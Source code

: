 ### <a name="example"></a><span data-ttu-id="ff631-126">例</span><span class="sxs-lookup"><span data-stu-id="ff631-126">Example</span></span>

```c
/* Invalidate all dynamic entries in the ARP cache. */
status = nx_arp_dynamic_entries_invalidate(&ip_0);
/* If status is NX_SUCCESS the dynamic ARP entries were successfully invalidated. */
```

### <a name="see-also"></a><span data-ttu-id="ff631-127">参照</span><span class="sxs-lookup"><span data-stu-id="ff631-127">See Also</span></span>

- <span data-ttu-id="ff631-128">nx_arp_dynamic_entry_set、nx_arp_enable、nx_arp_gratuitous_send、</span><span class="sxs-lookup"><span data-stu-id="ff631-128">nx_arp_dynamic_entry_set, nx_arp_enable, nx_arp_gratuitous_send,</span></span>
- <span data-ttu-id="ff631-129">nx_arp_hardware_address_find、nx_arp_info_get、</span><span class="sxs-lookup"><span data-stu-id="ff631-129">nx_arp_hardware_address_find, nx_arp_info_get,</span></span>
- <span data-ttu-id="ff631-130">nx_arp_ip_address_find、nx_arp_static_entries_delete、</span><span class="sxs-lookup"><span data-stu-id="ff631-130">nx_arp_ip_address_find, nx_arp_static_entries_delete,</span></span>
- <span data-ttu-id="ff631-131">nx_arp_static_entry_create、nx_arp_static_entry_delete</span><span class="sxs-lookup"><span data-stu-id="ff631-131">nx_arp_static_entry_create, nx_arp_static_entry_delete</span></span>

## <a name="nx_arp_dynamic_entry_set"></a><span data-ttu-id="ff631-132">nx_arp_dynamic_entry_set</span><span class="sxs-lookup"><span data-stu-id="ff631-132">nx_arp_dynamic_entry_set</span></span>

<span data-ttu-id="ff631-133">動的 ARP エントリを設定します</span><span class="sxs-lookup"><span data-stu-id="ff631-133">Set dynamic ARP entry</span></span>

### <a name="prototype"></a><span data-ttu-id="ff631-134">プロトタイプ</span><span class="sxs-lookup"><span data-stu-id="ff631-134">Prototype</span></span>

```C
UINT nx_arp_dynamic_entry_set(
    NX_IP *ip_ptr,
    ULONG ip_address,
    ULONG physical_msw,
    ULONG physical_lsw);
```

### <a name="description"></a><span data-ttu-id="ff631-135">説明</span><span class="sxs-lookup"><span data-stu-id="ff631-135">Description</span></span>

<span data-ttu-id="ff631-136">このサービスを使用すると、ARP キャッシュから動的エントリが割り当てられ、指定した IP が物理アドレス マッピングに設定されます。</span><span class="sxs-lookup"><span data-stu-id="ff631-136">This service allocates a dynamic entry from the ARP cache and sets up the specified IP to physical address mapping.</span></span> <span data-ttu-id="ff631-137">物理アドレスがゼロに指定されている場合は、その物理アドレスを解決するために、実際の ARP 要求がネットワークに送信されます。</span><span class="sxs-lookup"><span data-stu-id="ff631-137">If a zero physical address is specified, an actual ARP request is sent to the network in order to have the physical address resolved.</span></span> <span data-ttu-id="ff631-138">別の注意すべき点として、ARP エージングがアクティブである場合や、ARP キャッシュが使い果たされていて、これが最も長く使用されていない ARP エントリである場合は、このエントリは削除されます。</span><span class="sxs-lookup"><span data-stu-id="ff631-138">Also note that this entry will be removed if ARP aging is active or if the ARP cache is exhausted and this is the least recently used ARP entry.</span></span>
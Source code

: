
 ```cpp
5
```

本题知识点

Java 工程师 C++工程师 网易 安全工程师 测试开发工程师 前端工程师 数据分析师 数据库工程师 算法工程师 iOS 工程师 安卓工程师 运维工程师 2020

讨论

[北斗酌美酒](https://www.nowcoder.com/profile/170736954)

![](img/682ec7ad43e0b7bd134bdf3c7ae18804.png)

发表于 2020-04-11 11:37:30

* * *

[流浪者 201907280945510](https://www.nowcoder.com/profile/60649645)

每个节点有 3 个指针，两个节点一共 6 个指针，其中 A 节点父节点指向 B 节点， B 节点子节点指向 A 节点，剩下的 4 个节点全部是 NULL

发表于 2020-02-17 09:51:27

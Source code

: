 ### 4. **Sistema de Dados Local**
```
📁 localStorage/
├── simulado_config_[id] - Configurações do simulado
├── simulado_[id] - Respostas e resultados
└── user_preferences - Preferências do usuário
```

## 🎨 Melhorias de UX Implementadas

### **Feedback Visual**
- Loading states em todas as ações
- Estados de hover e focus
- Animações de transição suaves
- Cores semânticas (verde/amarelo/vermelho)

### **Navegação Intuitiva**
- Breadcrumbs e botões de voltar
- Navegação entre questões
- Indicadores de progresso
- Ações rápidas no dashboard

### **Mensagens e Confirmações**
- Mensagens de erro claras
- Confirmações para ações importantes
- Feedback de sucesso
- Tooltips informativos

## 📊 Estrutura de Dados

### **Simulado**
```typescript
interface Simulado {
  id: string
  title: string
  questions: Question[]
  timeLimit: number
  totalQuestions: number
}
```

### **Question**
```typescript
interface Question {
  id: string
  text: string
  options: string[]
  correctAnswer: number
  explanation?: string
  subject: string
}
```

# What the exercise asks:
Using the entries above, find all lines with "number". Copy them.

# Response area:
  timeLimit: number
  totalQuestions: number
  correctAnswer: number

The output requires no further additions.